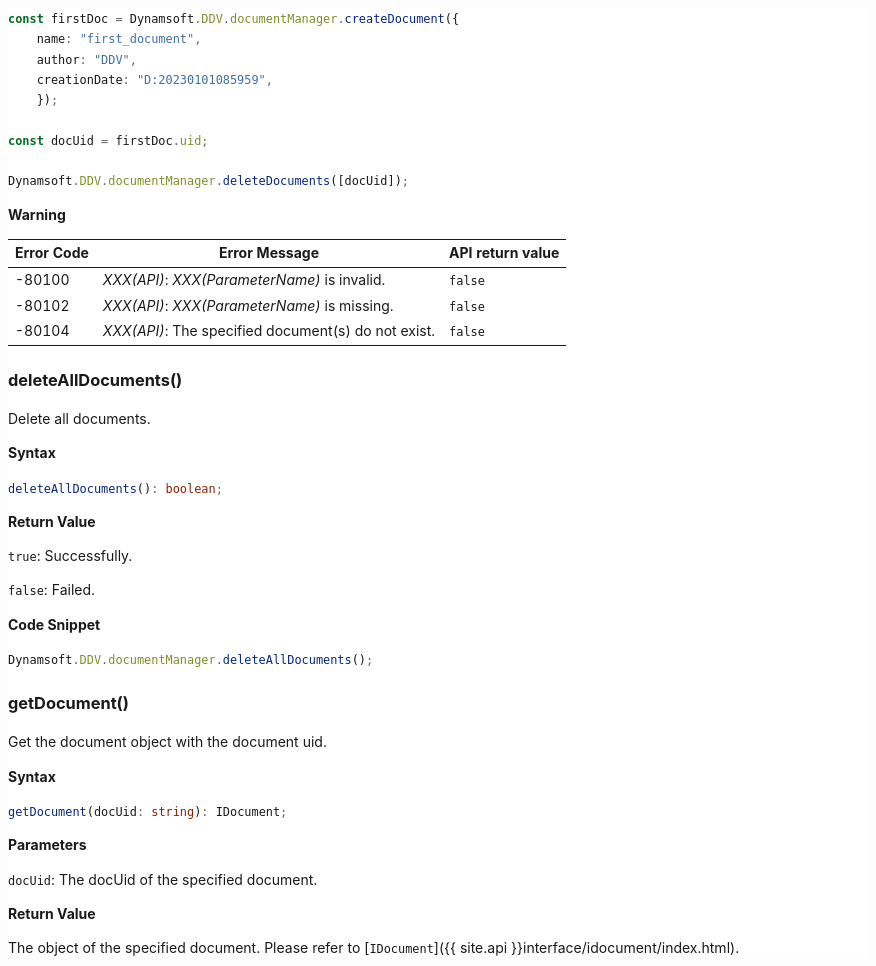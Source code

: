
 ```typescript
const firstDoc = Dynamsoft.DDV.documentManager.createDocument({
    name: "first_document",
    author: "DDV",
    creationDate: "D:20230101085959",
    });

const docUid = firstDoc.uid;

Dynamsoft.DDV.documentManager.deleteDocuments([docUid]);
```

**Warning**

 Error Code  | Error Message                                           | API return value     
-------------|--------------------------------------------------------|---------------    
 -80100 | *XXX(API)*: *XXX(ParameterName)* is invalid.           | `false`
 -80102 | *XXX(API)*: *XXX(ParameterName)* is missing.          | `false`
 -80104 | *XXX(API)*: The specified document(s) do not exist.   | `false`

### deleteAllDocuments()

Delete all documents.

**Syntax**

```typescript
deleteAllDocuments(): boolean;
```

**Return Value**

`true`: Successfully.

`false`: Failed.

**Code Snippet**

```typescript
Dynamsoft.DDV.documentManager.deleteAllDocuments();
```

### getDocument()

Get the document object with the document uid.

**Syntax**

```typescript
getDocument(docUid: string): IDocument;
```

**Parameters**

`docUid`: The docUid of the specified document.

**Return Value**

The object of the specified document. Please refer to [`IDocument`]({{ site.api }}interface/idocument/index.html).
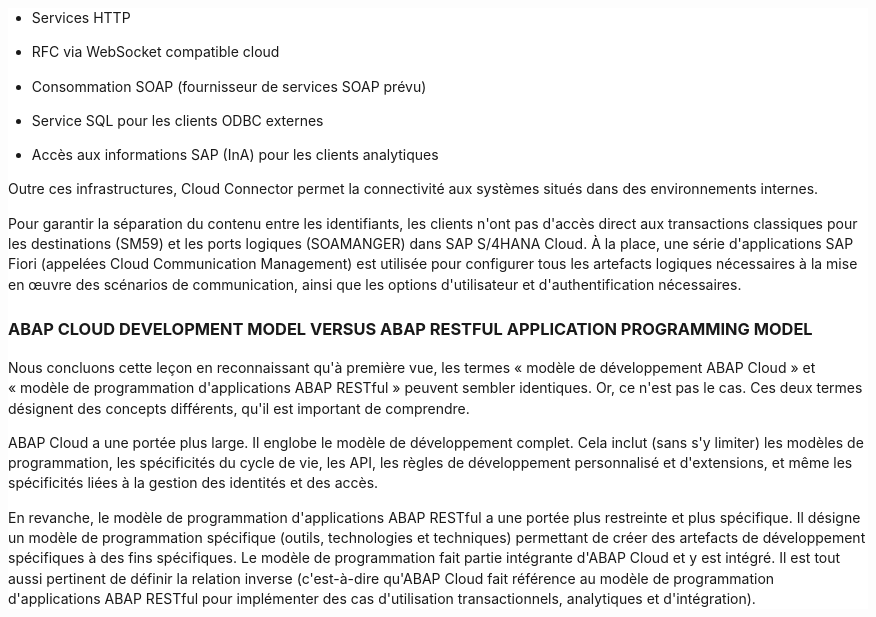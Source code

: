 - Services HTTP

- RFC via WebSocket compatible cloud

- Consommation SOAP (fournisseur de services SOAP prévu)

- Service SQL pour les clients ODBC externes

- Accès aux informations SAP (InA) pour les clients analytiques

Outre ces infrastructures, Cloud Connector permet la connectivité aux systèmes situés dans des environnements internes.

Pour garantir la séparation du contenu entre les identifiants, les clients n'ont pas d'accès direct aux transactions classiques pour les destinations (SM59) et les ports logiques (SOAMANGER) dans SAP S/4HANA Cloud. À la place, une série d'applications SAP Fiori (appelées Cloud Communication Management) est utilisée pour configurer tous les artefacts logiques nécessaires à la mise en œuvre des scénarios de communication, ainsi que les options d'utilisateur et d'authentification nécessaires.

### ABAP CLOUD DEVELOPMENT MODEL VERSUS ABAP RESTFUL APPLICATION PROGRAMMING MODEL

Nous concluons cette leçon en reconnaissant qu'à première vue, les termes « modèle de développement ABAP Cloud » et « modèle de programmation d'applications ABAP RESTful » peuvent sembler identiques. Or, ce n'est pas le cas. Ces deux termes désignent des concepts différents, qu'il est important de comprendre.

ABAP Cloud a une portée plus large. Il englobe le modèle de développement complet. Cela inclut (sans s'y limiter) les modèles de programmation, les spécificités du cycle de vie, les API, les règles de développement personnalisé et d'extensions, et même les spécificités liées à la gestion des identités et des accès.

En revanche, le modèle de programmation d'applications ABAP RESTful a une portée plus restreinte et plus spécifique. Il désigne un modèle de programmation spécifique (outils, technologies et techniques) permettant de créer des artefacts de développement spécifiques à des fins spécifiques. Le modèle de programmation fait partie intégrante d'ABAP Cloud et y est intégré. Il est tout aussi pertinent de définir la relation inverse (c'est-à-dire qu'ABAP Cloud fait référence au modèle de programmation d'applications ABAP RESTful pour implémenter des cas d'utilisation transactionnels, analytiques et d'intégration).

--

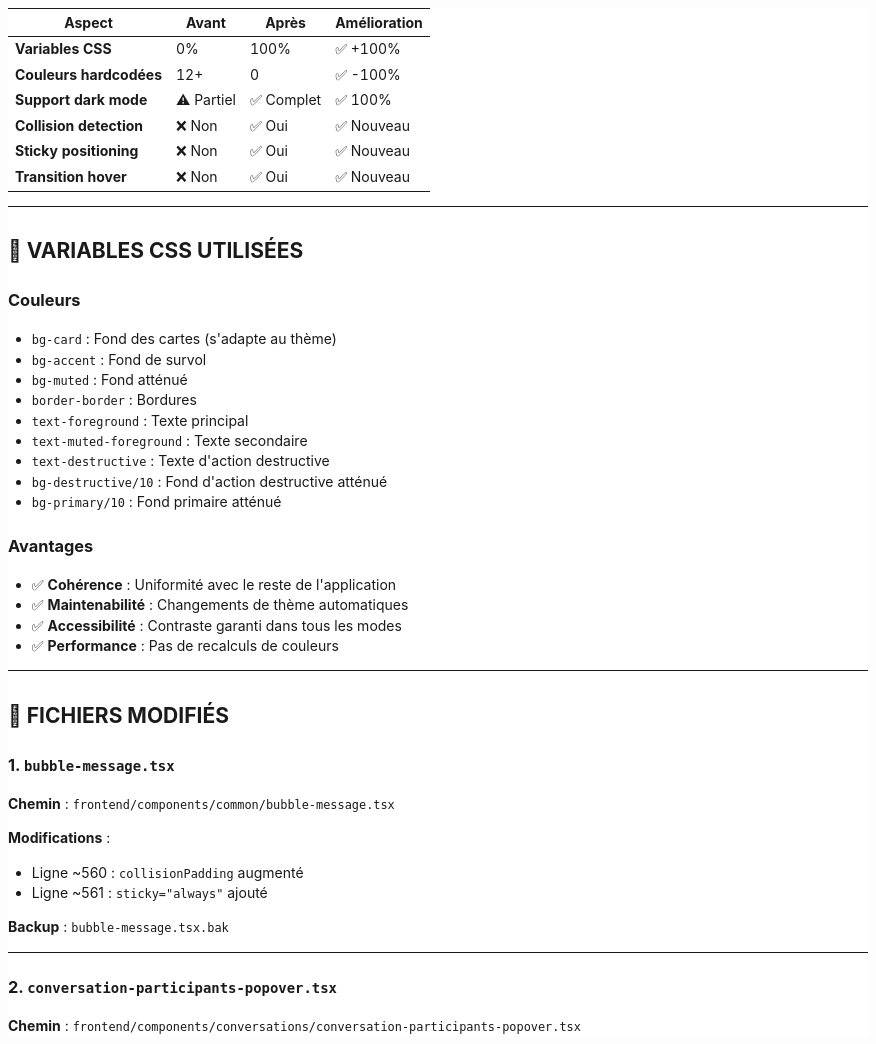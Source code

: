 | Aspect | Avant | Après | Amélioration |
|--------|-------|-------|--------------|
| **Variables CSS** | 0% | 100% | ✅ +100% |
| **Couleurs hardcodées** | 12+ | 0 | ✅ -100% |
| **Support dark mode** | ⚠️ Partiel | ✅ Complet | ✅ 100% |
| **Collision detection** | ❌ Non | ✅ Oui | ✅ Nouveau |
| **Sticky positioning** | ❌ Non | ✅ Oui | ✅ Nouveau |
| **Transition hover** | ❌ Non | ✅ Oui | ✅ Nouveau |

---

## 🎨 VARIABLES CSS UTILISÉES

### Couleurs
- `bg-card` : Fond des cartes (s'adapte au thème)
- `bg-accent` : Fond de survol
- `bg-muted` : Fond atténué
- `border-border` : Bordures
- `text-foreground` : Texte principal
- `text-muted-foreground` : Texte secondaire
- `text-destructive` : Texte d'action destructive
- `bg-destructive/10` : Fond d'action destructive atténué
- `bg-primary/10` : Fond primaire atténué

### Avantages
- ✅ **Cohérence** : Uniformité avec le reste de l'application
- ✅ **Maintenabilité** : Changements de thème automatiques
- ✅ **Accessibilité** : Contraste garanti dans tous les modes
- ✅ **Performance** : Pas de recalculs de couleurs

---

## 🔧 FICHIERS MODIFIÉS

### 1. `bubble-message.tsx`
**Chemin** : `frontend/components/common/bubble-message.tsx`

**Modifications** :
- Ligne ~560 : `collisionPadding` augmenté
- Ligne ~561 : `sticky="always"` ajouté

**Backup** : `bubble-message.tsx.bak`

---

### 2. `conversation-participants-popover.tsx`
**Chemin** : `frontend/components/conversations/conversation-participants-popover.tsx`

--

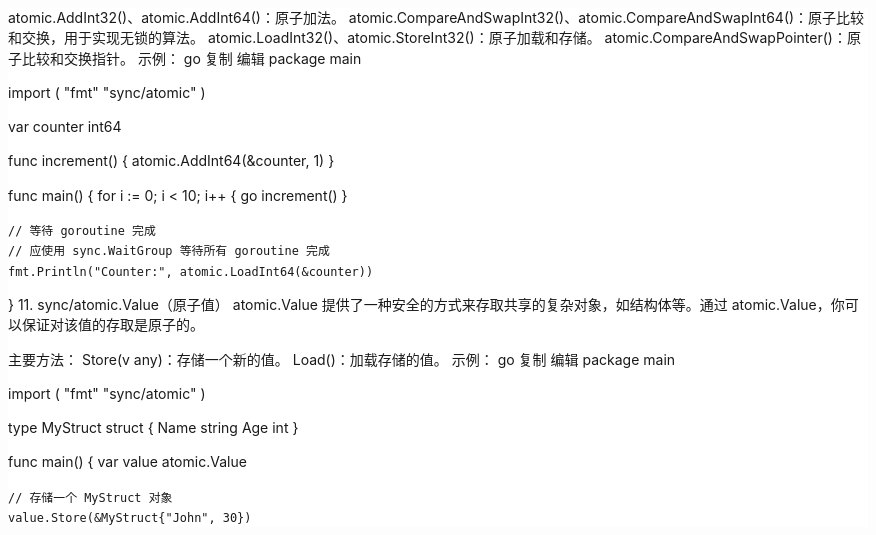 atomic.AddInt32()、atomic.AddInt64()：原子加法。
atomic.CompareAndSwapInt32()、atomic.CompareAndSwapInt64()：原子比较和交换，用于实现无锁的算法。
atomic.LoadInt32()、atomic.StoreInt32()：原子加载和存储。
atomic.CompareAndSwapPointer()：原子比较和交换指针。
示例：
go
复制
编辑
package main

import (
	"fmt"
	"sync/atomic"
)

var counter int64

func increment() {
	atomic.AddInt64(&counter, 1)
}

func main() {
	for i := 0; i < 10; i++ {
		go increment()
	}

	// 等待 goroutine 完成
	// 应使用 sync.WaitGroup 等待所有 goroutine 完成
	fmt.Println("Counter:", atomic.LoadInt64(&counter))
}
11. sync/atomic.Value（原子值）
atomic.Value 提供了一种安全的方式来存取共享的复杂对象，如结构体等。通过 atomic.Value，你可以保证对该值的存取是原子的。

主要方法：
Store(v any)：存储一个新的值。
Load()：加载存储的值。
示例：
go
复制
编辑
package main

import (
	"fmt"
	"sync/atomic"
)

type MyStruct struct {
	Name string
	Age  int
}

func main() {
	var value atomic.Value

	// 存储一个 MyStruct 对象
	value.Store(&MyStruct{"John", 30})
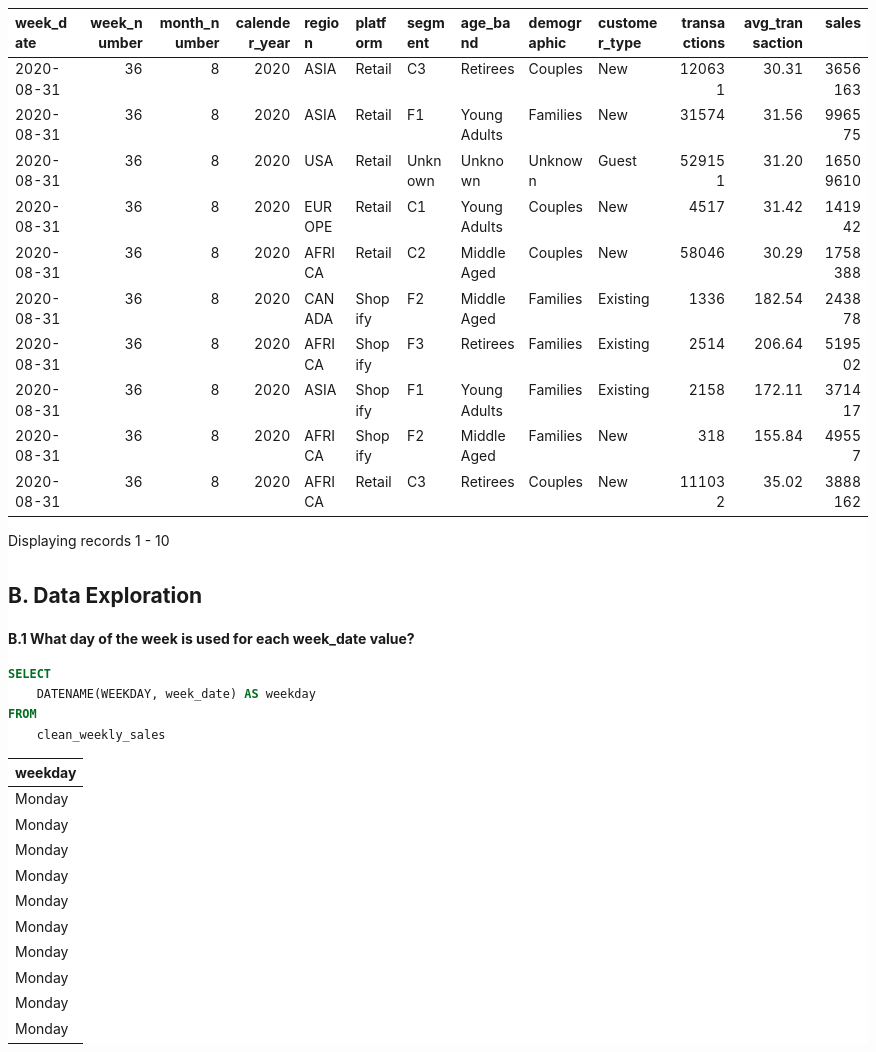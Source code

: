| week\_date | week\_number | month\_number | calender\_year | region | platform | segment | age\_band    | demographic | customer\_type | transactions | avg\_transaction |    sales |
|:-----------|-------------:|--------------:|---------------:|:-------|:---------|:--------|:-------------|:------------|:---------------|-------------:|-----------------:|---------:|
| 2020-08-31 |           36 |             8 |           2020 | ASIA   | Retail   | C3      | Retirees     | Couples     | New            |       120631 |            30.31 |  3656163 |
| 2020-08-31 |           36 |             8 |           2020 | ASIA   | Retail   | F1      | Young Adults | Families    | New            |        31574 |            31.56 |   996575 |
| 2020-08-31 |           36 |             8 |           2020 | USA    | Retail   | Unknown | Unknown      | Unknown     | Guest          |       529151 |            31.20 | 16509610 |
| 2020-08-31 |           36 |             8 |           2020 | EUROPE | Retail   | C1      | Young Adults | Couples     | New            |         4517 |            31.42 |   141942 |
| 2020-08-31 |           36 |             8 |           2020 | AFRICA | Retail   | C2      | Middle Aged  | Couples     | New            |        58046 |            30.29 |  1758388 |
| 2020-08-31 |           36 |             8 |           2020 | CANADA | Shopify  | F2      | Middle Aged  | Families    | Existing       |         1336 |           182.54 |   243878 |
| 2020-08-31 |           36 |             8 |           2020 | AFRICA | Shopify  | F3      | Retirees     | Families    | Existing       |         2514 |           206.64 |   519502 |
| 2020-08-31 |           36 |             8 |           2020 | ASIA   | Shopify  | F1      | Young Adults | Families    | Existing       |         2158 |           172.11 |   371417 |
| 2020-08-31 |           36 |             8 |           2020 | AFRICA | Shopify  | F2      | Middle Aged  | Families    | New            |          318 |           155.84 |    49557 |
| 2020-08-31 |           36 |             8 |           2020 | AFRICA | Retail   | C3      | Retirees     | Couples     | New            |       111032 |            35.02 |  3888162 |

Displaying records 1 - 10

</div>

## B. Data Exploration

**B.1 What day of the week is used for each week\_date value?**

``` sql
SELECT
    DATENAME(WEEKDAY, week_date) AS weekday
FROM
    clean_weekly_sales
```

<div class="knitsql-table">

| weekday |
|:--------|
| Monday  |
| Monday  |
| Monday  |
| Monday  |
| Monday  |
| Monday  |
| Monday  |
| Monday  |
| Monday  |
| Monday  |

[Try it] From the line holding "-80104 | *XXX(API)*: The" to the line holding "- Services HTTP", both included, retype the entries above exactly and drop the pictures.

[Task result]
 -80104 | *XXX(API)*: The specified document(s) do not exist.   | `false`

### deleteAllDocuments()

Delete all documents.

**Syntax**

```typescript
deleteAllDocuments(): boolean;
```

**Return Value**

`true`: Successfully.

`false`: Failed.

**Code Snippet**

```typescript
Dynamsoft.DDV.documentManager.deleteAllDocuments();
```

### getDocument()

Get the document object with the document uid.

**Syntax**

```typescript
getDocument(docUid: string): IDocument;
```

**Parameters**

`docUid`: The docUid of the specified document.

**Return Value**

The object of the specified document. Please refer to [`IDocument`]({{ site.api }}interface/idocument/index.html).
Source code

: - Services HTTP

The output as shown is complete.